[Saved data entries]
● ● ●

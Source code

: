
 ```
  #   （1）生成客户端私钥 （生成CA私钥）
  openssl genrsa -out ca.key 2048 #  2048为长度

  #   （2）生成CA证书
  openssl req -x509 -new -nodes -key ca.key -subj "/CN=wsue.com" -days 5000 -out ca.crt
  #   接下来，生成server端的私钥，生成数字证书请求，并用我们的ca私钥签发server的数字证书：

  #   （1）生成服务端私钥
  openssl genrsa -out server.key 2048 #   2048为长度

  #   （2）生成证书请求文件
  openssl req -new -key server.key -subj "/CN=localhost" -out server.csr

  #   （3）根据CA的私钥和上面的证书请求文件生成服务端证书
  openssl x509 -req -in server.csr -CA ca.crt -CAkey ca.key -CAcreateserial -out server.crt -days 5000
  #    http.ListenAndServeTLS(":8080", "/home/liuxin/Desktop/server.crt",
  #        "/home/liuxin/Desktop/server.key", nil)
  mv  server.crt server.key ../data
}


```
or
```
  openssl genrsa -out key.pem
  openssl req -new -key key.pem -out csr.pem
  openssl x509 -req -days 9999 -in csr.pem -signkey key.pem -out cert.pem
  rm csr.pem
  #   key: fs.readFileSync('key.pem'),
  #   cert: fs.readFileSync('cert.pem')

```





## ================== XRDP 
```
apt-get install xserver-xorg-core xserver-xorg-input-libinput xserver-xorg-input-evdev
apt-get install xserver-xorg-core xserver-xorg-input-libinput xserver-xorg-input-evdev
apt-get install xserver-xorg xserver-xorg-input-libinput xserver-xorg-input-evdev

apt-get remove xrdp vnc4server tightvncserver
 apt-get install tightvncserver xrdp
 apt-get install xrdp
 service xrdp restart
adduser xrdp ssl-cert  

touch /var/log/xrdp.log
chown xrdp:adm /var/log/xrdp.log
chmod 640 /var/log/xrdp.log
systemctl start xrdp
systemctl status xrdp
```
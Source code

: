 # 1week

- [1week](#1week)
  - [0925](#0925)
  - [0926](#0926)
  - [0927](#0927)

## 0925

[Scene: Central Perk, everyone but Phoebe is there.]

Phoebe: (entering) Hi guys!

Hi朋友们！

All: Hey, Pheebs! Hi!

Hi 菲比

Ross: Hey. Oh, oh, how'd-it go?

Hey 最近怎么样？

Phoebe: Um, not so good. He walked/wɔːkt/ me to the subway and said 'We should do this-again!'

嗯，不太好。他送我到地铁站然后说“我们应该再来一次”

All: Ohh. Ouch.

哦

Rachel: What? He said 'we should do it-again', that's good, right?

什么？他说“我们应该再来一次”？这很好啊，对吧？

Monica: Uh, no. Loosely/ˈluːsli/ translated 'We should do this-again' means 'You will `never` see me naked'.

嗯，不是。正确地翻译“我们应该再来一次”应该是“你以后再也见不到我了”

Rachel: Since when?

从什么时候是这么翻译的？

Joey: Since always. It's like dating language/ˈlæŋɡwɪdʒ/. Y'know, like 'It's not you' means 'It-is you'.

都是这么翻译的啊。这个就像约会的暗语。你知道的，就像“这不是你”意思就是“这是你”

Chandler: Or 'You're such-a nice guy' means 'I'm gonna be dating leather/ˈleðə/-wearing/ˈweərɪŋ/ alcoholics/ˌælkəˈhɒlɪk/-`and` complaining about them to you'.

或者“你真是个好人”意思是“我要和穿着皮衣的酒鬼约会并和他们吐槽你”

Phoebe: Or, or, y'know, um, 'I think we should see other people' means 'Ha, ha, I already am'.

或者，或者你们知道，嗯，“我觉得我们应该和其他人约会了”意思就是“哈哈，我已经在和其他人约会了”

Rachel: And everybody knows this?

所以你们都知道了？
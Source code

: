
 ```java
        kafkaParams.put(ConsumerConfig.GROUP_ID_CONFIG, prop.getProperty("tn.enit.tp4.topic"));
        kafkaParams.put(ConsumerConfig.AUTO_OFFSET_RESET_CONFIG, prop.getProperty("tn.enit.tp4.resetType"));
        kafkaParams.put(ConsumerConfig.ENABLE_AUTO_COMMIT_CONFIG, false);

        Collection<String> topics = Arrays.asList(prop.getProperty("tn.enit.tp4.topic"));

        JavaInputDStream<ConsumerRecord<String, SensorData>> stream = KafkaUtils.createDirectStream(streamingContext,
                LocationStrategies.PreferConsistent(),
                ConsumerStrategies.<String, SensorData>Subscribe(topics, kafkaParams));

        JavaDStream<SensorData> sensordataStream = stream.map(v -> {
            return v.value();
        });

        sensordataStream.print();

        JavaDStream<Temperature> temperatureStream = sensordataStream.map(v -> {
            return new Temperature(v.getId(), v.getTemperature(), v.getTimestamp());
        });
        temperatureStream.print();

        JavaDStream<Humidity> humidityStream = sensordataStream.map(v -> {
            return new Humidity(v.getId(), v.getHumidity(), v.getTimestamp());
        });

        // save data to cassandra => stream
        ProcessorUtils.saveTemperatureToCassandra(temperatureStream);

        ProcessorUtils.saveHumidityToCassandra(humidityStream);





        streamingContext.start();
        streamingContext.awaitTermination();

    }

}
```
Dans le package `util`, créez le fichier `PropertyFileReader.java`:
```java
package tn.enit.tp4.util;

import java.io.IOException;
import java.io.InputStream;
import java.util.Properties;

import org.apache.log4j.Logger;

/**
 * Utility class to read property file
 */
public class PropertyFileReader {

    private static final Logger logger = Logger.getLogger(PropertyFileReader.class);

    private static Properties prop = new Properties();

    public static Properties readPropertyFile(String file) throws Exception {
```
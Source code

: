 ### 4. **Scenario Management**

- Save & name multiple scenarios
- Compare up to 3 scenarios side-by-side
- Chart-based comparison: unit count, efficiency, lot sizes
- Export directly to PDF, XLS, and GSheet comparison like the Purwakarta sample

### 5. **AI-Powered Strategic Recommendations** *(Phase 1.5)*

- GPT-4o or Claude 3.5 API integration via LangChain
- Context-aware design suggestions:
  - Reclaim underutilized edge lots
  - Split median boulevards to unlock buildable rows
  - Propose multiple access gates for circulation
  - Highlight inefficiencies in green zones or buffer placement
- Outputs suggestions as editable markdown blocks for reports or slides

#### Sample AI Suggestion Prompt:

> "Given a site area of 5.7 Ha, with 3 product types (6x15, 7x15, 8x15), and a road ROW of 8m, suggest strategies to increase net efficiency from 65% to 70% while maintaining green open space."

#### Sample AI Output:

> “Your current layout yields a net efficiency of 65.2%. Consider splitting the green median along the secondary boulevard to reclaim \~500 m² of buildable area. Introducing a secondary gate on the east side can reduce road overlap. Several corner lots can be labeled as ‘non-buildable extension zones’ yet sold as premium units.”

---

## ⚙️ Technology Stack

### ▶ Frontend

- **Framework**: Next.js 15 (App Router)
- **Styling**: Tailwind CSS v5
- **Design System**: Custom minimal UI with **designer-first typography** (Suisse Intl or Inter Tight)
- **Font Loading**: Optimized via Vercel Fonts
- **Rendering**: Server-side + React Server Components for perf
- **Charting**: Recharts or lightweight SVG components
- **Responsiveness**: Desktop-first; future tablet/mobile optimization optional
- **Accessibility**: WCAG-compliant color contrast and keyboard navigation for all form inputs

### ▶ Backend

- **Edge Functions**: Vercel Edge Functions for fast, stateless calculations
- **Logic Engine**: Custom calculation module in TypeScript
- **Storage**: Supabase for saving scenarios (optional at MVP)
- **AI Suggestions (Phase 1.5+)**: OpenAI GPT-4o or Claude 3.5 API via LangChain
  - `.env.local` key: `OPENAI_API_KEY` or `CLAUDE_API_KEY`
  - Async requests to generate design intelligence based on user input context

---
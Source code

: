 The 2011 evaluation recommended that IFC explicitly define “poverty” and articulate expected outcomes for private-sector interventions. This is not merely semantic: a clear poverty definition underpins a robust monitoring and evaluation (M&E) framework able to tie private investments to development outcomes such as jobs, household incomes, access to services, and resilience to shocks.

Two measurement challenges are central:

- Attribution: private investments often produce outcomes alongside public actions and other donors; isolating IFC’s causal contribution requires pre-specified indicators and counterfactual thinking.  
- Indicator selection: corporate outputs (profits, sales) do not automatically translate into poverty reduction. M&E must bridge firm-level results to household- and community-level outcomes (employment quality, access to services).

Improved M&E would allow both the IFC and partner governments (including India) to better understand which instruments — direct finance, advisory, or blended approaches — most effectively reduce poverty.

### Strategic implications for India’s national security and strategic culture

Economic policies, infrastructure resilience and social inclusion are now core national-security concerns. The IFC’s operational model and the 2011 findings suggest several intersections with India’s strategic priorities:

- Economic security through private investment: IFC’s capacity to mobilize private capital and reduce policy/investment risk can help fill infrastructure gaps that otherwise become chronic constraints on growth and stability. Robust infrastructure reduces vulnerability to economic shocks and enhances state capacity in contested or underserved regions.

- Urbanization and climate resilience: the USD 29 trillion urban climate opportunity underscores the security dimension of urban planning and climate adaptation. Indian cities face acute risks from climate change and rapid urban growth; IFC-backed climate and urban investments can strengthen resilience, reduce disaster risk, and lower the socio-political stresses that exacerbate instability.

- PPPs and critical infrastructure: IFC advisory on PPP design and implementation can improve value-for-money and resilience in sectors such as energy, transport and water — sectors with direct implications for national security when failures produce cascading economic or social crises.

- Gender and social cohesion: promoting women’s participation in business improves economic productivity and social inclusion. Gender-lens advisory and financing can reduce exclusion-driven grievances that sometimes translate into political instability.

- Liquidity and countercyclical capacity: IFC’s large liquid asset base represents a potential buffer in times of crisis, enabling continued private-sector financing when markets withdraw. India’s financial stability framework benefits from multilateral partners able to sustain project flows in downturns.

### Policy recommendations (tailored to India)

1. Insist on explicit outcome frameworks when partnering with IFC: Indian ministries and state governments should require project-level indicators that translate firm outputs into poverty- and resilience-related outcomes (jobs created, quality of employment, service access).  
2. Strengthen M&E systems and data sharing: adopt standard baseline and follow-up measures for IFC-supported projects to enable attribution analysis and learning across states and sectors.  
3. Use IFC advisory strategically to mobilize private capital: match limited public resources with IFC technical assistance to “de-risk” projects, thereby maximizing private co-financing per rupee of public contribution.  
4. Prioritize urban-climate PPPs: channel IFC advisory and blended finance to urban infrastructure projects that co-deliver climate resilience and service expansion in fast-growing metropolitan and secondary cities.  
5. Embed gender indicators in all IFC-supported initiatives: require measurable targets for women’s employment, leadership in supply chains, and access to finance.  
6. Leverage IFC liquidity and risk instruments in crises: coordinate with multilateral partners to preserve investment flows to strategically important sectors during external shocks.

● ● ●

## What needs to be done
Please find the lines in the data that contain the word "Logger" and copy them.

## Reply to the task
import org.apache.log4j.Logger;
    private static final Logger logger = Logger.getLogger(PropertyFileReader.class);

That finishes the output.